- EXERCISE MATERIAL
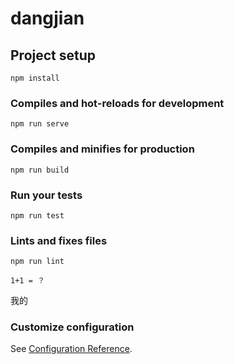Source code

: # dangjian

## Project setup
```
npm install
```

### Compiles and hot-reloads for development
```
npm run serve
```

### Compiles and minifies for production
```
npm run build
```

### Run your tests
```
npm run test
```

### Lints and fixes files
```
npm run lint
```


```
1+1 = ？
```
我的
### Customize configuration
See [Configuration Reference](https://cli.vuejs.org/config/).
* * *
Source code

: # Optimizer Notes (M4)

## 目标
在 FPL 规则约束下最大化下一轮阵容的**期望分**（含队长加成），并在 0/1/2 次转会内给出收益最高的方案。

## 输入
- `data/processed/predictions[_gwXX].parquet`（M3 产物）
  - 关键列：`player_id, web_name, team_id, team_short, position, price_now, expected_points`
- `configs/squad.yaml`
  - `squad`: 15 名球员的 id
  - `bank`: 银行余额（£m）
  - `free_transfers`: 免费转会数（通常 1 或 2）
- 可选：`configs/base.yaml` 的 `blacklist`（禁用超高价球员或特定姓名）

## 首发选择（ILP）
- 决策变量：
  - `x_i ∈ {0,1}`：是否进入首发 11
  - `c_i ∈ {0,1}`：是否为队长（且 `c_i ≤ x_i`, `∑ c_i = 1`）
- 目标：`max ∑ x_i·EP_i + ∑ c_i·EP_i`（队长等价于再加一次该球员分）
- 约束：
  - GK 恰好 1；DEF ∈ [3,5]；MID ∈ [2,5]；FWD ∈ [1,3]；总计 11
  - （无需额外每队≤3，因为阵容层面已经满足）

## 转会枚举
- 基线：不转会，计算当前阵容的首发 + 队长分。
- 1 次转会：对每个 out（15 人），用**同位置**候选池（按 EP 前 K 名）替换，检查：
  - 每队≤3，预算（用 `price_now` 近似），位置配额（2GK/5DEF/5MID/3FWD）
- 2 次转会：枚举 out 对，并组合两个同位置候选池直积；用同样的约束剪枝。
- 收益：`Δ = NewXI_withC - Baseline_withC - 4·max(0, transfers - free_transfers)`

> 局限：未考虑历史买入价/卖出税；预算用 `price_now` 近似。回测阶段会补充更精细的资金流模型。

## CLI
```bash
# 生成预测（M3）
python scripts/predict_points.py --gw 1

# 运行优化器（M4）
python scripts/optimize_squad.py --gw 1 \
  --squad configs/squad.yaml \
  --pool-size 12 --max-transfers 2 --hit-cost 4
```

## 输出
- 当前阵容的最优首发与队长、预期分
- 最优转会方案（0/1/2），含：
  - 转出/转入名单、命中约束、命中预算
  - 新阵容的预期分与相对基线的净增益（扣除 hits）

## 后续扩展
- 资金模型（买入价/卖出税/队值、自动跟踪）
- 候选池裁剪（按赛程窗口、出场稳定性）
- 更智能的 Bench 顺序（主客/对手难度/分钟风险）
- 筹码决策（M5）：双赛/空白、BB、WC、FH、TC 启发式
--
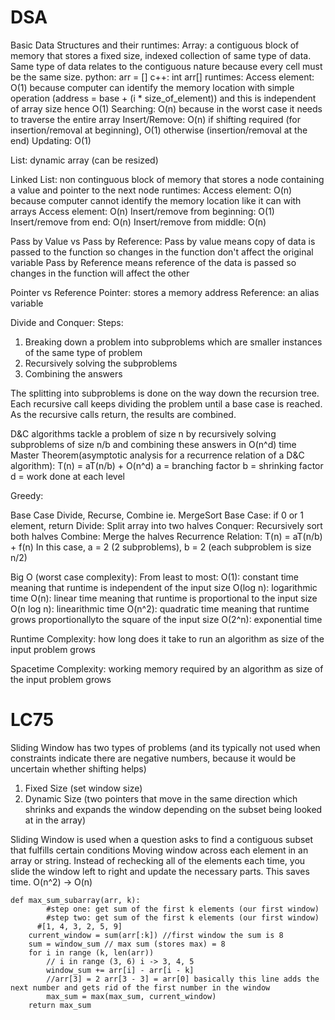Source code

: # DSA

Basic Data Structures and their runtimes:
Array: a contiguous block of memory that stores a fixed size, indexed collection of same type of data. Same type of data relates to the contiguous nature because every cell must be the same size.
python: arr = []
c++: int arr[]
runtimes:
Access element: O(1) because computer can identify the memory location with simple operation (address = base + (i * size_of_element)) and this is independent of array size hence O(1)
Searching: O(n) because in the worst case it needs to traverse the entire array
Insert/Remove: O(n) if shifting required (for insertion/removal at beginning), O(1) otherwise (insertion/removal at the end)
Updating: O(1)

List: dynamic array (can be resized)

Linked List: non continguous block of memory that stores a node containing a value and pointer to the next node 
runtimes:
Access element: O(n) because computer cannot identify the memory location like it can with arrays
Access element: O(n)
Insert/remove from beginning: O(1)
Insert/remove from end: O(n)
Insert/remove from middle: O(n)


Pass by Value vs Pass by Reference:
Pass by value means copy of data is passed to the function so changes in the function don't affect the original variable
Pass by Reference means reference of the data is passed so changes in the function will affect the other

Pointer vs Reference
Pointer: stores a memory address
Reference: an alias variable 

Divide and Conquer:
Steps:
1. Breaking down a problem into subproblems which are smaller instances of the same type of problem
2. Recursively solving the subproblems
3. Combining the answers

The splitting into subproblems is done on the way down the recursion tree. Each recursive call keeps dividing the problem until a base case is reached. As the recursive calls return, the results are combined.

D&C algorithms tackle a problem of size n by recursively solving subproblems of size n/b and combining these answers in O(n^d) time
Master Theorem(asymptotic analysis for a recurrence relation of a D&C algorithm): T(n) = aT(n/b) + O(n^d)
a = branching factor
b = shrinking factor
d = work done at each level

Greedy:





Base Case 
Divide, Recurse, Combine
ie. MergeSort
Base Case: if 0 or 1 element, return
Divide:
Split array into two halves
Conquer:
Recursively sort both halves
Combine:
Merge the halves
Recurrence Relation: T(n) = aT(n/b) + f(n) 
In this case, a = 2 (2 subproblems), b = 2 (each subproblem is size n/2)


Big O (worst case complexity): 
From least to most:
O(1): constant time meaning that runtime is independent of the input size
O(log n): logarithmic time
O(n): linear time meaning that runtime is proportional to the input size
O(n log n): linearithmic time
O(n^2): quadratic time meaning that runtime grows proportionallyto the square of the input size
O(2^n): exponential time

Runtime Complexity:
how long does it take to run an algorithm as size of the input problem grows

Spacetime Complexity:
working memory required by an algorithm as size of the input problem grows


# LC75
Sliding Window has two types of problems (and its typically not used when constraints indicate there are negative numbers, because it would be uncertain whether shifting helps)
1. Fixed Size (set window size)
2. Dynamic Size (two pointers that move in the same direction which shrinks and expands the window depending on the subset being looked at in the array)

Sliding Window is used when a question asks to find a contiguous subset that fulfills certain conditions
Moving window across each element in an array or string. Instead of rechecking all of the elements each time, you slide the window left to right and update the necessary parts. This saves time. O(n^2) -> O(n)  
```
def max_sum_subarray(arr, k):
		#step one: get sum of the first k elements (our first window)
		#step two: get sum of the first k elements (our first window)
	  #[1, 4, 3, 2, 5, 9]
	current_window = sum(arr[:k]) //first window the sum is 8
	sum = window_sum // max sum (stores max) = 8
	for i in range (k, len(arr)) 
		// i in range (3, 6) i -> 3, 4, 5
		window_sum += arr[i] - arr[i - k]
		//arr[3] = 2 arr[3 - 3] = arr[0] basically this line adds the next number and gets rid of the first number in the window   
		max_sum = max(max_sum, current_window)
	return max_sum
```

- WHAT YOU ARE ASKED TO DO
Copy every line in the entries above that has the string "location" in it.

- SOLUTION TO THE EXERCISE
Access element: O(1) because computer can identify the memory location with simple operation (address = base + (i * size_of_element)) and this is independent of array size hence O(1)
Access element: O(n) because computer cannot identify the memory location like it can with arrays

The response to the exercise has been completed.